O Governo do Estado de São Paulo anunciou que deve publicar nos próximos dias um chamamento público para a contratação de 2.760 procedimentos mensais, entre cirurgias, internações e leitos de Unidade de Terapia Intensiva (UTI), na região de Campinas. A medida foi informada pela Secretaria de Estado da Saúde e prevê investimento mensal de R$ 4,2 milhões. De acordo com a nota enviada nesta sexta-feira (13) ao Correio da Manhã, a medida visa reforçar a capacidade assistencial de Campinas e região.
O anúncio ocorre em meio a um cenário de forte pressão sobre os hospitais que atendem pelo Sistema Único de Saúde (SUS) em Campinas, que nas últimas semanas têm registrado superlotação, restrições de atendimento e suspensão de procedimentos em algumas unidades.
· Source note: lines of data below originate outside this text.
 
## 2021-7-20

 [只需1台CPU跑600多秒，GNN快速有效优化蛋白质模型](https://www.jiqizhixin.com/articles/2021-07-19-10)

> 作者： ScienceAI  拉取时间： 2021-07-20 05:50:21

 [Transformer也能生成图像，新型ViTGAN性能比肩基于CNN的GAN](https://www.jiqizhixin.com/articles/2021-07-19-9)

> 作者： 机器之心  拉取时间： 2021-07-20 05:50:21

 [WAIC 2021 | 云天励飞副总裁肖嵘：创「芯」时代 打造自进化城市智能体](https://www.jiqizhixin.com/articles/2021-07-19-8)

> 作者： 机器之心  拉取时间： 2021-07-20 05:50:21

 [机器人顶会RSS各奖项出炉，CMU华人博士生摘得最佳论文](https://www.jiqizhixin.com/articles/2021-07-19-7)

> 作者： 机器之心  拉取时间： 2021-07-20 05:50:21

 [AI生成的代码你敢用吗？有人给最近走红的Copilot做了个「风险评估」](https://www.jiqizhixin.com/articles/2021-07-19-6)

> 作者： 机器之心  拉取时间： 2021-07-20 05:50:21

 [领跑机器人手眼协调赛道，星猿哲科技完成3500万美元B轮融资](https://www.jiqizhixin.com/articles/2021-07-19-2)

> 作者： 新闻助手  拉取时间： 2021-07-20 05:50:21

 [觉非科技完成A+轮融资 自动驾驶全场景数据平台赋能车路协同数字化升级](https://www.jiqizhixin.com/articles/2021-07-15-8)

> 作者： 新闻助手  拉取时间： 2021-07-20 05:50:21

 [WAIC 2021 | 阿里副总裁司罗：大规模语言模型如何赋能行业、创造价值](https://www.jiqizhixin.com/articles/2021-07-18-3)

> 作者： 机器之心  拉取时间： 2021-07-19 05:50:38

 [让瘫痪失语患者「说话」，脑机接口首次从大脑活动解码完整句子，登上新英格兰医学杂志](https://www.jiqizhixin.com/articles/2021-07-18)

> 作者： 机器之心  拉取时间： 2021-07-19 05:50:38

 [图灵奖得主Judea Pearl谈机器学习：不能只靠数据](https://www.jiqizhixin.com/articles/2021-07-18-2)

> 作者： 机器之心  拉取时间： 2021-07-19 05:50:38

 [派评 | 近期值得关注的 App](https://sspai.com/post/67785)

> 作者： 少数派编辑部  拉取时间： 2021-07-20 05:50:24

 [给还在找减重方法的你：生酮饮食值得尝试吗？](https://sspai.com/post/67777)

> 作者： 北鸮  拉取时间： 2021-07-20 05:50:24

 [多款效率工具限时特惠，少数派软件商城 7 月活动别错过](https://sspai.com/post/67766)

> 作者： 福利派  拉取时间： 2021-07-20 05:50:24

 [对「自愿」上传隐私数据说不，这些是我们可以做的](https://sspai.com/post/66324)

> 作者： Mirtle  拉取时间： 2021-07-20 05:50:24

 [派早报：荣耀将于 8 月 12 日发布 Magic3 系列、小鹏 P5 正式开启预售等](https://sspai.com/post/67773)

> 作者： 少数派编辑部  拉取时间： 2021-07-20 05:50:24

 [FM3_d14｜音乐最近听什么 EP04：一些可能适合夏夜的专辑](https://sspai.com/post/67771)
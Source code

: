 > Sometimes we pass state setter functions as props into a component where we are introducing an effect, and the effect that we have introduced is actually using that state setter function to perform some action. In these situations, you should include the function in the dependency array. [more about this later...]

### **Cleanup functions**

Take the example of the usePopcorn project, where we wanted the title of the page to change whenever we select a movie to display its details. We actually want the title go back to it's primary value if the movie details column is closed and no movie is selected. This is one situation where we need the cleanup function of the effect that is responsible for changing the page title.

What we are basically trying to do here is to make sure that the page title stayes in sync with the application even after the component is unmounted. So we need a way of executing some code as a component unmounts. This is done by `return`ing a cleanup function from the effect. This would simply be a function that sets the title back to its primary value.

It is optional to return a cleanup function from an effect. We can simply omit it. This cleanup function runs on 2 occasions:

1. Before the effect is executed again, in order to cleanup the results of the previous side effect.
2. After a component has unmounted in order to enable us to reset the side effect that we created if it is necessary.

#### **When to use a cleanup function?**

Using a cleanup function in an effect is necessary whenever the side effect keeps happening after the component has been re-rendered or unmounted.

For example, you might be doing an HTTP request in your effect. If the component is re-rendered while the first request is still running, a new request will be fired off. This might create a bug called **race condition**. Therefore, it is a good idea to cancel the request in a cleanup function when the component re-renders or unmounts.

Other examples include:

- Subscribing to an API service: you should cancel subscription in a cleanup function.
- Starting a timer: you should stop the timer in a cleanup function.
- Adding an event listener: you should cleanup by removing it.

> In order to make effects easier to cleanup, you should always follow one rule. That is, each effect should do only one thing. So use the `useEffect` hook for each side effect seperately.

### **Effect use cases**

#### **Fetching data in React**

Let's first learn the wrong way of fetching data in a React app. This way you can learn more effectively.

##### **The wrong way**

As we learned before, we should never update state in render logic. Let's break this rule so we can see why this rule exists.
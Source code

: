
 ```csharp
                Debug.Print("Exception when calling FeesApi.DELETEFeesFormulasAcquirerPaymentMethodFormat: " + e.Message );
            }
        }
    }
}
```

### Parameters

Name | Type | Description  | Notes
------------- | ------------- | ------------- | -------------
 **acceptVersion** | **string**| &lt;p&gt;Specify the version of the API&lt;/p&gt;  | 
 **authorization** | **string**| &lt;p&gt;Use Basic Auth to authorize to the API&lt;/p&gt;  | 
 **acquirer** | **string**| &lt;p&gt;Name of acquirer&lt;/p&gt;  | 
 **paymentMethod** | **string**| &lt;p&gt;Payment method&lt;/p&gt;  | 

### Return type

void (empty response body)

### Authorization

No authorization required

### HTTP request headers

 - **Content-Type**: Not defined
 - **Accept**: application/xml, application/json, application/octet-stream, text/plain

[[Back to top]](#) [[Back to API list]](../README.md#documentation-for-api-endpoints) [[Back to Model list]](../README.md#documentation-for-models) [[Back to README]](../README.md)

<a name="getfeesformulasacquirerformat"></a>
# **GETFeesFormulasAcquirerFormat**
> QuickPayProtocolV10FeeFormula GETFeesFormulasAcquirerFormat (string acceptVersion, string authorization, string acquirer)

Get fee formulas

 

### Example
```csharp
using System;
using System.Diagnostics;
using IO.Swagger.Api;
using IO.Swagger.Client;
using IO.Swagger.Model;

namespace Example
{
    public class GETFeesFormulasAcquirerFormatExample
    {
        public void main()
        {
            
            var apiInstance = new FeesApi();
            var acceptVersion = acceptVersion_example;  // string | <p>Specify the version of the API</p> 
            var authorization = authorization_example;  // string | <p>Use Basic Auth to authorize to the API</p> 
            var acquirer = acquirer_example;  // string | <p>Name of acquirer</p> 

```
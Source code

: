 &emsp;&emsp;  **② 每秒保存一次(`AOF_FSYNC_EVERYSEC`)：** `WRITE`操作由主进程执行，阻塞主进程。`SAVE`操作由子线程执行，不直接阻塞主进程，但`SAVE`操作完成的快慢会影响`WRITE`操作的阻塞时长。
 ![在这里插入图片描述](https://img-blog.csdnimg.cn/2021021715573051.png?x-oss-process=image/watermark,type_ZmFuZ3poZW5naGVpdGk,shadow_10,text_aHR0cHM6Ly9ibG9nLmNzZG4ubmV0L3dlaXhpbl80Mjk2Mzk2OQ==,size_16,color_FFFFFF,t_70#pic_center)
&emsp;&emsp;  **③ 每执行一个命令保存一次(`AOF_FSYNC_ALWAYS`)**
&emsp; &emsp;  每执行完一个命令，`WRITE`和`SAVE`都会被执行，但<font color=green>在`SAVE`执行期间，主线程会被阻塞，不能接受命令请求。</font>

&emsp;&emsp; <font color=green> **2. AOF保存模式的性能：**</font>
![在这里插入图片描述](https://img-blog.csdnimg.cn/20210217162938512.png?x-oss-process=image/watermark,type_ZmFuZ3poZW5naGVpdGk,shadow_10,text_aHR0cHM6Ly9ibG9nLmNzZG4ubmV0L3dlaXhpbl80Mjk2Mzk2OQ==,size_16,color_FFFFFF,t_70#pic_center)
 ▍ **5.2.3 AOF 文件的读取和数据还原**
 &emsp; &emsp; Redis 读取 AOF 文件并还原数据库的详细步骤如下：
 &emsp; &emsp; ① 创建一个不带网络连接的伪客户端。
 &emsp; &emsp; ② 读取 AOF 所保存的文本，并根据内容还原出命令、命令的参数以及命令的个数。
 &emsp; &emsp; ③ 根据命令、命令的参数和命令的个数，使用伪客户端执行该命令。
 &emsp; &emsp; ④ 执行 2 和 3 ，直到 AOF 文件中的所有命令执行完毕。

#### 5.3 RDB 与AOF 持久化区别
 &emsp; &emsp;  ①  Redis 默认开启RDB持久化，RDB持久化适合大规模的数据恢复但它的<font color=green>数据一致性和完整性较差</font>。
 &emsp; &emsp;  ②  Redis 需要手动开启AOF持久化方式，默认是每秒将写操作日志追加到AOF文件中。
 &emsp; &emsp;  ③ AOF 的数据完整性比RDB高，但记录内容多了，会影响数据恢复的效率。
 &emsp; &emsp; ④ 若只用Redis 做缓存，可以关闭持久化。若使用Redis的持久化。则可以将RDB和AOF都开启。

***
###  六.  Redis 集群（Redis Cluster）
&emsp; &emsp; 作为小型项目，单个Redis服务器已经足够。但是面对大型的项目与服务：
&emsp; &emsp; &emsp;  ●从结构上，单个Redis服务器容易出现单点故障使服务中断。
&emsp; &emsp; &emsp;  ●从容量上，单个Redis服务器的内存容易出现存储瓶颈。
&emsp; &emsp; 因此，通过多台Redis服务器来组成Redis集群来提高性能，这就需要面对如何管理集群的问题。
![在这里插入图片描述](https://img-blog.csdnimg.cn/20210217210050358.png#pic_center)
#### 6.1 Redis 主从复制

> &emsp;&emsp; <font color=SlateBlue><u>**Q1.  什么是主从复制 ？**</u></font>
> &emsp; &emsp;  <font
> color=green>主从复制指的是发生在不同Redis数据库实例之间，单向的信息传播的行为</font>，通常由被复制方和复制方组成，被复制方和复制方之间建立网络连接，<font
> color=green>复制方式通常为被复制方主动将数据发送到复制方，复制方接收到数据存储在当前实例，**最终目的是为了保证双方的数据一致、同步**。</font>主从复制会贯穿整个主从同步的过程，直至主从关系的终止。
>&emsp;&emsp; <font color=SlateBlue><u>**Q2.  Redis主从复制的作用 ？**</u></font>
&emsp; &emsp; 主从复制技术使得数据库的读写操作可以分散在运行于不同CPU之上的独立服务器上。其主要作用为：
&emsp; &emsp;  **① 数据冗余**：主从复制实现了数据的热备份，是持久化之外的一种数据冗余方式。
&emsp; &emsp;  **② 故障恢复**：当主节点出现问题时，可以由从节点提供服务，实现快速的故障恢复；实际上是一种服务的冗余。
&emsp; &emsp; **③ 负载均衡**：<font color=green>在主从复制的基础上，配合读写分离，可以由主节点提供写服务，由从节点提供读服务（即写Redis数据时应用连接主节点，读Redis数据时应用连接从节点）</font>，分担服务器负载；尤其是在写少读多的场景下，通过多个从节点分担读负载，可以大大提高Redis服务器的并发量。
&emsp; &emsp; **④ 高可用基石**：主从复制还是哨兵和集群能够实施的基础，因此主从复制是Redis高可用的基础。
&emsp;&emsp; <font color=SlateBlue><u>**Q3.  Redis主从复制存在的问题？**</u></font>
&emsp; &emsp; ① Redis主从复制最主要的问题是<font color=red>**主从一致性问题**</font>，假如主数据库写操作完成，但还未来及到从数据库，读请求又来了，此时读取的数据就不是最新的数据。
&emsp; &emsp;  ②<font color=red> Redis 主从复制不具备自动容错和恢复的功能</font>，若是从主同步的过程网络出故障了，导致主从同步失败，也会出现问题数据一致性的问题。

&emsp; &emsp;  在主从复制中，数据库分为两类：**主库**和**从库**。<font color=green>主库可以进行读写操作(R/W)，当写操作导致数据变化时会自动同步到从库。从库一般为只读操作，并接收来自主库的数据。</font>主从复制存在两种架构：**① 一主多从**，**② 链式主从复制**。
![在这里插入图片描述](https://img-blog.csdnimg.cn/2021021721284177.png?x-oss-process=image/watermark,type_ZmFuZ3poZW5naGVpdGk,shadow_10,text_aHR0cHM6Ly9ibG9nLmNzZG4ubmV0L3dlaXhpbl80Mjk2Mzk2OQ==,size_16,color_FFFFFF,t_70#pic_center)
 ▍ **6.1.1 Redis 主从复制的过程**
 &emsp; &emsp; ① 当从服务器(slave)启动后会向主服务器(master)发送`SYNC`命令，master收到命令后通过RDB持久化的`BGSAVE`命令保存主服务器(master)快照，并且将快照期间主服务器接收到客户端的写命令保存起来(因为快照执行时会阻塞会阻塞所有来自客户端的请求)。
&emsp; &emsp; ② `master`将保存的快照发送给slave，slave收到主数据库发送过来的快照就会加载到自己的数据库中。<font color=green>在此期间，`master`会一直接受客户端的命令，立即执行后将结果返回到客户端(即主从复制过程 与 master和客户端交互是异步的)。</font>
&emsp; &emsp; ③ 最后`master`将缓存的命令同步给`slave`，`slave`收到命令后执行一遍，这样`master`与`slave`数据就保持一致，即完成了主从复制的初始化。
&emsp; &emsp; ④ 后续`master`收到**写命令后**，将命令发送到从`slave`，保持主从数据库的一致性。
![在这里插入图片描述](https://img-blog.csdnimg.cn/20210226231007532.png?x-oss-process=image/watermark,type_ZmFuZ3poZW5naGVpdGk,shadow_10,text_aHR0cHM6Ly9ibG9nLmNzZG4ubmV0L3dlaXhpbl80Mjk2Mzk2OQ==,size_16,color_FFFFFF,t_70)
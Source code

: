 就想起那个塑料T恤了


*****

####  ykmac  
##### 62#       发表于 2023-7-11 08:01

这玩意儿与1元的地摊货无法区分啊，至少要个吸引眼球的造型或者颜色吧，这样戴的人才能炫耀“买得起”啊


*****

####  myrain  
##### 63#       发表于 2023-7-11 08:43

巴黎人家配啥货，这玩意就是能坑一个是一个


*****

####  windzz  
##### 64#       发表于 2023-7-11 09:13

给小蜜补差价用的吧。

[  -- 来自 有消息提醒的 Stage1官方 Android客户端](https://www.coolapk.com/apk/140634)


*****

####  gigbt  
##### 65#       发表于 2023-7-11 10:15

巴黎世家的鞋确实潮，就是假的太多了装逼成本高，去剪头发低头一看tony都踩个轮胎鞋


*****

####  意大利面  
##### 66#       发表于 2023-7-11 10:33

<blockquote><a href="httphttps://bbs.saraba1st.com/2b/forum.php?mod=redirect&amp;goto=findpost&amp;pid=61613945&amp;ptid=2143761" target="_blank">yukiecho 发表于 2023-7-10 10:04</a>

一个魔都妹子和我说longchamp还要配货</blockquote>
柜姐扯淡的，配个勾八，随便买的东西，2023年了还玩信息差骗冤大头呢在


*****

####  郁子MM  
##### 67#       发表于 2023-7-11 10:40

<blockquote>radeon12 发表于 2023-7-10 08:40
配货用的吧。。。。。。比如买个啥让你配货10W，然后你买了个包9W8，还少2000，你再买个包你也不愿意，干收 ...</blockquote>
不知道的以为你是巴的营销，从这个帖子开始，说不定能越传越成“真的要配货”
Segundo o governo estadual, o Departamento Regional de Saúde (DRS) de Campinas acompanha de forma contínua a regulação de pacientes para assegurar o atendimento das demandas da região nos serviços conveniados ao SUS. O Estado informou ainda que está em fase final a contratação de dez novos leitos de UTI no município de Pedreira, o que deve ampliar a oferta de vagas para pacientes que necessitam de cuidados intensivos.
A Secretaria de Estado da Saúde também afirmou que mantém diálogo permanente com a Prefeitura de Campinas para ampliar a oferta de leitos e serviços na região. Segundo a pasta, o projeto do Hospital Estadual de Campinas está em fase final de preparação e a publicação da licitação para a construção da nova unidade deve ocorrer nos próximos dias.
A situação da rede hospitalar na cidade se agravou nas últimas semanas. Levantamento recente aponta que o Hospital de Clínicas (HC) da Unicamp opera com 394% de ocupação na Unidade de Emergência Referenciada (UER) adulto, o que provoca sobrecarga na estrutura física da unidade, além de pressão sobre equipamentos e equipes de saúde.
Já o Hospital PUC-Campinas, que também atende pacientes do SUS, informou que o pronto-socorro chegou a registrar 365% de ocupação, com pacientes aguardando atendimento em macas nos corredores. Diante do cenário, a instituição suspendeu por tempo indeterminado as cirurgias eletivas e afirmou não ter condições de receber novos encaminhamentos do sistema público até que a situação da rede seja estabilizada.
Na rede municipal, os hospitais Mário Gatti e Ouro Verde, que integram a Rede Mário Gatti de Urgência, Emergência e Hospitalar, operam com taxas de ocupação entre 93% e 100% dos leitos, segundo a Secretaria Municipal de Saúde.
O quadro se agravou após o fechamento temporário da UTI adulto do Hospital Municipal Dr. Mário Gatti para novas internações, após a identificação de pacientes colonizados por uma bactéria multirresistente conhecida como KPC (Klebsiella pneumoniae carbapenemase). A medida faz parte do protocolo de controle de infecção hospitalar e busca evitar a disseminação do microrganismo dentro da unidade.
Com a UTI sem receber novos pacientes durante o período de controle sanitário, casos que necessitam de terapia intensiva passaram a ser direcionados para outras unidades da rede municipal ou para hospitais da região por meio da central de regulação.
Diante do cenário, o prefeito de Campinas, Dário Saadi, solicitou reunião com o secretário estadual da Saúde, Eleuses Paiva, para discutir medidas emergenciais e pedir urgência na ampliação de leitos hospitalares.
Paralelamente às medidas anunciadas pelo governo estadual, também avança o projeto do futuro Hospital Metropolitano de Campinas, que deverá ampliar a capacidade de atendimento regional quando estiver concluído.
O hospital será construído em uma área de cerca de 35 mil metros quadrados no bairro Parque Itália, terreno que foi doado pela Prefeitura ao Estado após aprovação de lei municipal. A unidade deverá atender cerca de 4,6 milhões de moradores da região e terá investimento estimado em aproximadamente R$ 400 milhões.
Segundo o projeto assistencial, a estrutura prevista inclui 262 leitos gerais e 50 leitos de UTI, além de centro cirúrgico com oito salas, pronto-socorro referenciado e serviços especializados em áreas como oncologia, cardiologia, ortopedia e neurocirurgia.
Apesar do avanço administrativo, a construção da unidade ainda depende da publicação do edital de licitação para contratação das obras, etapa que, segundo o governo estadual, deve ocorrer nas próximas semanas.